**Data excerpts**
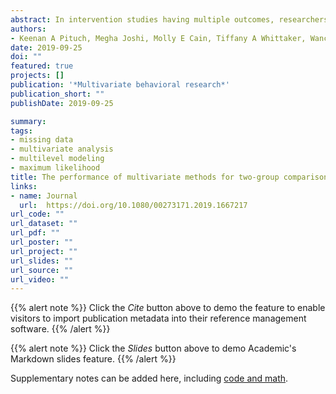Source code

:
 ```yaml
---
abstract: In intervention studies having multiple outcomes, researchers often use a series of univari-ate tests (e.g., ANOVAs) to assess group mean differences. Previous research found that thisapproach properly controls Type I error and generally provides greater power compared toMANOVA, especially under realistic effect size and correlation combinations. However, whengroup differences are assessed for a specific outcome, these procedures are strictly univari-ate and do not consider the outcome correlations, which may be problematic with missingoutcome data. Linear mixed or multivariate multilevel models (MVMMs), implemented withmaximum likelihood estimation, present an alternative analysis option where outcome cor-relations are taken into account when specific group mean differences are estimated. In thisstudy, we use simulation methods to compare the performance of separate independentsamplesttests estimated with ordinary least squares and analogousttests from MVMMs toassess two-group mean differences with multiple outcomes under small sample and miss-ingness conditions. Study results indicated that a MVMM implemented with restricted maximum likelihood estimation combined with the Kenward–Roger correction had the best performance. Therefore, for intervention studies with smallNand normally distributed multi-variate outcomes, the Kenward–Roger procedure is recommended over traditional methods and conventional MVMM analyses, particularly with incomplete data.
authors:
- Keenan A Pituch, Megha Joshi, Molly E Cain, Tiffany A Whittaker, Wanchen Chang, Ryoungsun Park, Graham J McDougall
date: 2019-09-25
doi: ""
featured: true
projects: []
publication: '*Multivariate behavioral research*'
publication_short: ""
publishDate: 2019-09-25

summary: 
tags:
- missing data
- multivariate analysis
- multilevel modeling
- maximum likelihood
title: The performance of multivariate methods for two-group comparisons with small samples and incomplete data
links:
- name: Journal
  url:  https://doi.org/10.1080/00273171.2019.1667217
url_code: ""
url_dataset: ""
url_pdf: ""
url_poster: ""
url_project: ""
url_slides: ""
url_source: ""
url_video: ""
---
```


{{% alert note %}}
Click the *Cite* button above to demo the feature to enable visitors to import publication metadata into their reference management software.
{{% /alert %}}

{{% alert note %}}
Click the *Slides* button above to demo Academic's Markdown slides feature.
{{% /alert %}}

Supplementary notes can be added here, including [code and math](https://sourcethemes.com/academic/docs/writing-markdown-latex/).
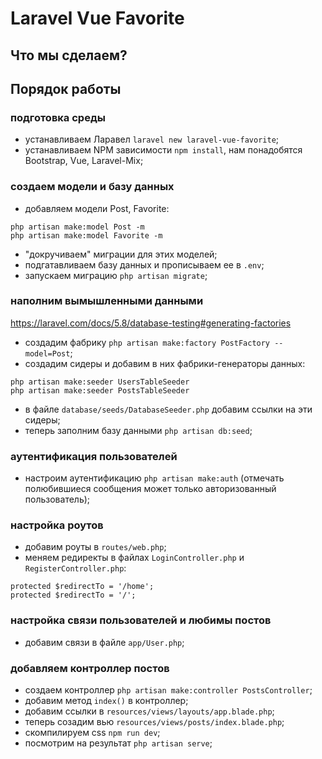 # Laravel Vue Favorite

## Что мы сделаем?

## Порядок работы

### подготовка среды

- устанавливаем Ларавел `laravel new laravel-vue-favorite`;
- устанавливаем NPM зависимости `npm install`, нам понадобятся Bootstrap, Vue, Laravel-Mix;

### создаем модели и базу данных

- добавляем модели Post, Favorite:
```
php artisan make:model Post -m
php artisan make:model Favorite -m
```
- "докручиваем" миграции для этих моделей;
- подгатавливаем базу данных и прописываем ее в `.env`;
- запускаем миграцию `php artisan migrate`;

### наполним вымышленными данными

https://laravel.com/docs/5.8/database-testing#generating-factories

- создадим фабрику `php artisan make:factory PostFactory --model=Post`;
- создадим сидеры и добавим в них фабрики-генераторы данных:
```
php artisan make:seeder UsersTableSeeder
php artisan make:seeder PostsTableSeeder
```
- в файле `database/seeds/DatabaseSeeder.php` добавим ссылки на эти сидеры;
- теперь заполним базу данными `php artisan db:seed`;

### аутентификация пользователей

- настроим аутентификацию `php artisan make:auth` (отмечать полюбившиеся сообщения может только авторизованный пользователь);

### настройка роутов

- добавим роуты в `routes/web.php`;
- меняем редиректы в файлах `LoginController.php` и `RegisterController.php`:
```
protected $redirectTo = '/home';
protected $redirectTo = '/';
```

### настройка связи пользователей и любимы постов

- добавим связи в файле `app/User.php`;

### добавляем контроллер постов

- создаем контроллер `php artisan make:controller PostsController`;
- добавим метод `index()` в контроллер;
- добавим ссылки в `resources/views/layouts/app.blade.php`;
- теперь созадим вью `resources/views/posts/index.blade.php`;
- скомпилируем css `npm run dev`;
- посмотрим на результат `php artisan serve`;

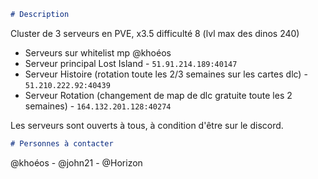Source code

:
 ```md
# Description
```
Cluster de 3 serveurs en PVE, x3.5 difficulté 8 (lvl max des dinos 240)
- Serveurs sur whitelist mp @khoéos 
- Serveur principal Lost Island - `51.91.214.189:40147`
- Serveur Histoire (rotation toute les 2/3 semaines sur les cartes dlc) - `51.210.222.92:40439`
- Serveur Rotation (changement de map de dlc gratuite toute les 2 semaines) - `164.132.201.128:40274`

Les serveurs sont ouverts à tous, à condition d'être sur le discord.

```md
# Personnes à contacter
```
@khoéos - @john21 - @Horizon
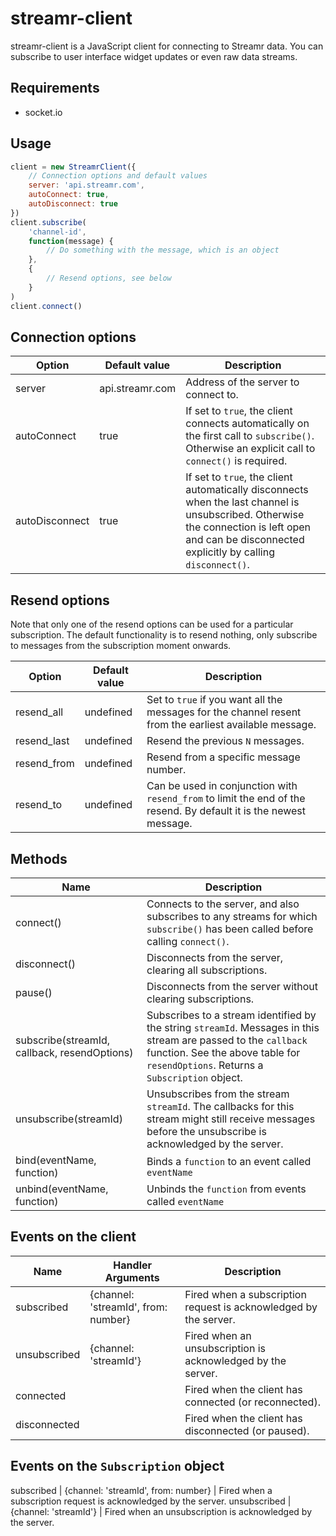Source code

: # streamr-client

streamr-client is a JavaScript client for connecting to Streamr data. You can subscribe to user interface widget updates or even raw data streams.

## Requirements

* socket.io

## Usage

```javascript
client = new StreamrClient({ 
	// Connection options and default values
	server: 'api.streamr.com',
	autoConnect: true,
	autoDisconnect: true
})
client.subscribe(
	'channel-id', 
	function(message) {
		// Do something with the message, which is an object
	},
	{ 
		// Resend options, see below
	}
)
client.connect()
```

## Connection options

Option | Default value | Description
------ | ------------- | -----------
server | api.streamr.com | Address of the server to connect to.
autoConnect | true | If set to `true`, the client connects automatically on the first call to `subscribe()`. Otherwise an explicit call to `connect()` is required.
autoDisconnect | true  | If set to `true`, the client automatically disconnects when the last channel is unsubscribed. Otherwise the connection is left open and can be disconnected explicitly by calling `disconnect()`.

## Resend options

Note that only one of the resend options can be used for a particular subscription. The default functionality is to resend nothing, only subscribe to messages from the subscription moment onwards.

Option | Default value | Description
------ | ------------- | -----------
resend_all | undefined | Set to `true` if you want all the messages for the channel resent from the earliest available message.
resend_last | undefined | Resend the previous `N` messages.
resend_from | undefined | Resend from a specific message number.
resend_to | undefined | Can be used in conjunction with `resend_from` to limit the end of the resend. By default it is the newest message.

## Methods

Name | Description
---- | -----------
connect() | Connects to the server, and also subscribes to any streams for which `subscribe()` has been called before calling `connect()`.
disconnect() | Disconnects from the server, clearing all subscriptions.
pause() | Disconnects from the server without clearing subscriptions.
subscribe(streamId, callback, resendOptions) | Subscribes to a stream identified by the string `streamId`. Messages in this stream are passed to the `callback` function. See the above table for `resendOptions`. Returns a `Subscription` object.
unsubscribe(streamId) | Unsubscribes from the stream `streamId`. The callbacks for this stream might still receive messages before the unsubscribe is acknowledged by the server.
bind(eventName, function) | Binds a `function` to an event called `eventName`
unbind(eventName, function) | Unbinds the `function` from events called `eventName`

## Events on the client

Name | Handler Arguments | Description
---- | ----------------- | -----------
subscribed | {channel: 'streamId', from: number} | Fired when a subscription request is acknowledged by the server.
unsubscribed | {channel: 'streamId'} | Fired when an unsubscription is acknowledged by the server.
connected |  | Fired when the client has connected (or reconnected).
disconnected |  | Fired when the client has disconnected (or paused).

## Events on the `Subscription` object

subscribed | {channel: 'streamId', from: number} | Fired when a subscription request is acknowledged by the server.
unsubscribed | {channel: 'streamId'} | Fired when an unsubscription is acknowledged by the server.
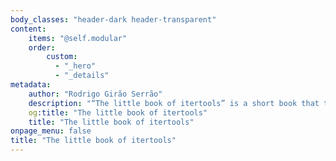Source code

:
 ```yaml
---
body_classes: "header-dark header-transparent"
content:
    items: "@self.modular"
    order:
        custom:
          - "_hero"
          - "_details"
metadata:
    author: "Rodrigo Girão Serrão"
    description: "“The little book of itertools” is a short book that teaches you advanced iteration techniques and challenges you to reimplement the module itertools in pure Python."
    og:title: "The little book of itertools"
    title: "The little book of itertools"
onpage_menu: false
title: "The little book of itertools"
---
```

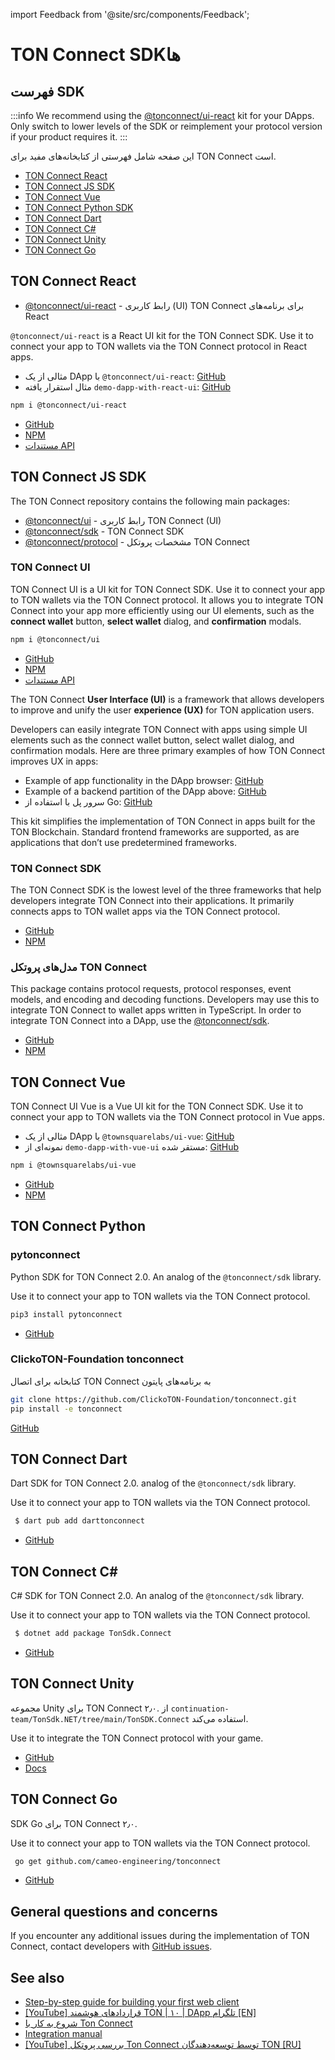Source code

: import Feedback from '@site/src/components/Feedback';

# TON Connect SDKها

## فهرست SDK

:::info
We recommend using the [@tonconnect/ui-react](https://github.com/ton-connect/sdk/tree/main/packages/ui-react) kit for your DApps. Only switch to lower levels of the SDK or reimplement your protocol version if your product requires it.
:::

این صفحه شامل فهرستی از کتابخانه‌های مفید برای TON Connect است.

- [TON Connect React](/v3/guidelines/ton-connect/guidelines/developers#ton-connect-react)
- [TON Connect JS SDK](/v3/guidelines/ton-connect/guidelines/developers#ton-connect-js-sdk)
- [TON Connect Vue](/v3/guidelines/ton-connect/guidelines/developers#ton-connect-vue)
- [TON Connect Python SDK](/v3/guidelines/ton-connect/guidelines/developers#ton-connect-python)
- [TON Connect Dart](/v3/guidelines/ton-connect/guidelines/developers#ton-connect-dart)
- [TON Connect C#](/v3/guidelines/ton-connect/guidelines/developers#ton-connect-c)
- [TON Connect Unity](/v3/guidelines/ton-connect/guidelines/developers#ton-connect-unity)
- [TON Connect Go](/v3/guidelines/ton-connect/guidelines/developers#ton-connect-go)

## TON Connect React

- [@tonconnect/ui-react](https://github.com/ton-connect/sdk/tree/main/packages/ui-react) - رابط کاربری (UI) TON Connect برای برنامه‌های React

`@tonconnect/ui-react` is a React UI kit for the TON Connect SDK. Use it to connect your app to TON wallets via the TON Connect protocol in React apps.

- مثالی از یک DApp با `@tonconnect/ui-react`: [GitHub](https://github.com/ton-connect/demo-dapp-with-react-ui)
- مثال استقرار یافته `demo-dapp-with-react-ui`: [GitHub](https://ton-connect.github.io/demo-dapp-with-react-ui/)

```bash
npm i @tonconnect/ui-react
```

- [GitHub](https://github.com/ton-connect/sdk/tree/main/packages/ui-react)
- [NPM](https://www.npmjs.com/package/@tonconnect/ui-react)
- [مستندات API](https://ton-connect.github.io/sdk/modules/_tonconnect_ui_react.html)

## TON Connect JS SDK

The TON Connect repository contains the following main packages:

- [@tonconnect/ui](/v3/guidelines/ton-connect/guidelines/developers#ton-connect-ui) - رابط کاربری TON Connect (UI)
- [@tonconnect/sdk](/v3/guidelines/ton-connect/guidelines/developers#ton-connect-sdk) - TON Connect SDK
- [@tonconnect/protocol](/v3/guidelines/ton-connect/guidelines/developers#ton-connect-protocol-models) - مشخصات پروتکل TON Connect

### TON Connect UI

TON Connect UI is a UI kit for TON Connect SDK. Use it to connect your app to TON wallets via the TON Connect protocol. It allows you to integrate TON Connect into your app more efficiently using our UI elements, such as the **connect wallet** button, **select wallet** dialog, and **confirmation** modals.

```bash
npm i @tonconnect/ui
```

- [GitHub](https://github.com/ton-connect/sdk/tree/main/packages/ui)
- [NPM](https://www.npmjs.com/package/@tonconnect/ui)
- [مستندات API](https://ton-connect.github.io/sdk/modules/_tonconnect_ui.html)

The TON Connect **User Interface (UI)** is a framework that allows developers to improve and unify the user **experience (UX)** for TON application users.

Developers can easily integrate TON Connect with apps using simple UI elements such as the connect wallet button, select wallet dialog, and confirmation modals. Here are three primary examples of how TON Connect improves UX in apps:

- Example of app functionality in the DApp browser: [GitHub](https://ton-connect.github.io/demo-dapp/)
- Example of a backend partition of the DApp above: [GitHub](https://github.com/ton-connect/demo-dapp-backend)
- سرور پل با استفاده از Go: [GitHub](https://github.com/ton-connect/bridge)

This kit simplifies the implementation of TON Connect in apps built for the TON Blockchain. Standard frontend frameworks are supported, as are applications that don’t use predetermined frameworks.

### TON Connect SDK

The TON Connect SDK is the lowest level of the three frameworks that help developers integrate TON Connect into their applications. It primarily connects apps to TON wallet apps via the TON Connect protocol.

- [GitHub](https://github.com/ton-connect/sdk/tree/main/packages/sdk)
- [NPM](https://www.npmjs.com/package/@tonconnect/sdk)

### مدل‌های پروتکل TON Connect

This package contains protocol requests, protocol responses, event models, and encoding and decoding functions. Developers may use this to integrate TON Connect to wallet apps written in TypeScript. In order to integrate TON Connect into a DApp, use the [@tonconnect/sdk](https://www.npmjs.com/package/@tonconnect/sdk).

- [GitHub](https://github.com/ton-connect/sdk/tree/main/packages/protocol)
- [NPM](https://www.npmjs.com/package/@tonconnect/protocol)

## TON Connect Vue

TON Connect UI Vue is a Vue UI kit for the TON Connect SDK. Use it to connect your app to TON wallets via the TON Connect protocol in Vue apps.

- مثالی از یک DApp با `@townsquarelabs/ui-vue`: [GitHub](https://github.com/TownSquareXYZ/demo-dapp-with-vue-ui)
- نمونه‌ای از `demo-dapp-with-vue-ui` مستقر شده: [GitHub](https://townsquarexyz.github.io/demo-dapp-with-vue-ui/)

```bash
npm i @townsquarelabs/ui-vue
```

- [GitHub](https://github.com/TownSquareXYZ/tonconnect-ui-vue)
- [NPM](https://www.npmjs.com/package/@townsquarelabs/ui-vue)

## TON Connect Python

### pytonconnect

Python SDK for TON Connect 2.0. An analog of the `@tonconnect/sdk` library.

Use it to connect your app to TON wallets via the TON Connect protocol.

```bash
pip3 install pytonconnect
```

- [GitHub](https://github.com/XaBbl4/pytonconnect)

### ClickoTON-Foundation tonconnect

کتابخانه برای اتصال TON Connect به برنامه‌های پایتون

```bash
git clone https://github.com/ClickoTON-Foundation/tonconnect.git
pip install -e tonconnect
```

[GitHub](https://github.com/ClickoTON-Foundation/tonconnect)

## TON Connect Dart

Dart SDK for TON Connect 2.0. analog of the `@tonconnect/sdk` library.

Use it to connect your app to TON wallets via the TON Connect protocol.

```bash
 $ dart pub add darttonconnect
```

- [GitHub](https://github.com/romanovichim/dartTonconnect)

## TON Connect C\#

C# SDK for TON Connect 2.0. An analog of the `@tonconnect/sdk` library.

Use it to connect your app to TON wallets via the TON Connect protocol.

```bash
 $ dotnet add package TonSdk.Connect
```

- [GitHub](https://github.com/continuation-team/TonSdk.NET/tree/main/TonSDK.Connect)

## TON Connect Unity

مجموعه Unity برای TON Connect ۲٫۰. از `continuation-team/TonSdk.NET/tree/main/TonSDK.Connect` استفاده می‌کند.

Use it to integrate the TON Connect protocol with your game.

- [GitHub](https://github.com/continuation-team/unity-ton-connect)
- [Docs](https://docs.tonsdk.net/user-manual/unity-tonconnect-2.0/getting-started)

## TON Connect Go

SDK Go برای TON Connect ۲٫۰.

Use it to connect your app to TON wallets via the TON Connect protocol.

```bash
 go get github.com/cameo-engineering/tonconnect
```

- [GitHub](https://github.com/cameo-engineering/tonconnect)

## General questions and concerns

If you encounter any additional issues during the implementation of TON Connect, contact developers with [GitHub issues](https://github.com/ton-blockchain/ton-connect/issues).

## See also

- [Step-by-step guide for building your first web client](https://helloworld.tonstudio.io/03-client/)
- [[YouTube] قراردادهای هوشمند TON | ۱۰ | DApp تلگرام [EN]](https://www.youtube.com/watch?v=D6t3eZPdgAU\&t=254s\&ab_channel=AlefmanVladimir%5BEN%5D)
- [شروع به کار با Ton Connect](https://github.com/ton-connect/sdk/tree/main/packages/sdk)
- [Integration manual](/v3/guidelines/ton-connect/guidelines/integration-with-javascript-sdk)
- [[YouTube] بررسی پروتکل Ton Connect توسط توسعه‌دهندگان TON [RU]](https://www.youtube.com/playlist?list=PLyDBPwv9EPsCJ226xS5_dKmXXxWx1CKz_)

<Feedback />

**What to do**
Among the lines of the material, find those that hold the word "pytonconnect" and copy them.

**Solution to the exercise**
### pytonconnect
pip3 install pytonconnect
- [GitHub](https://github.com/XaBbl4/pytonconnect)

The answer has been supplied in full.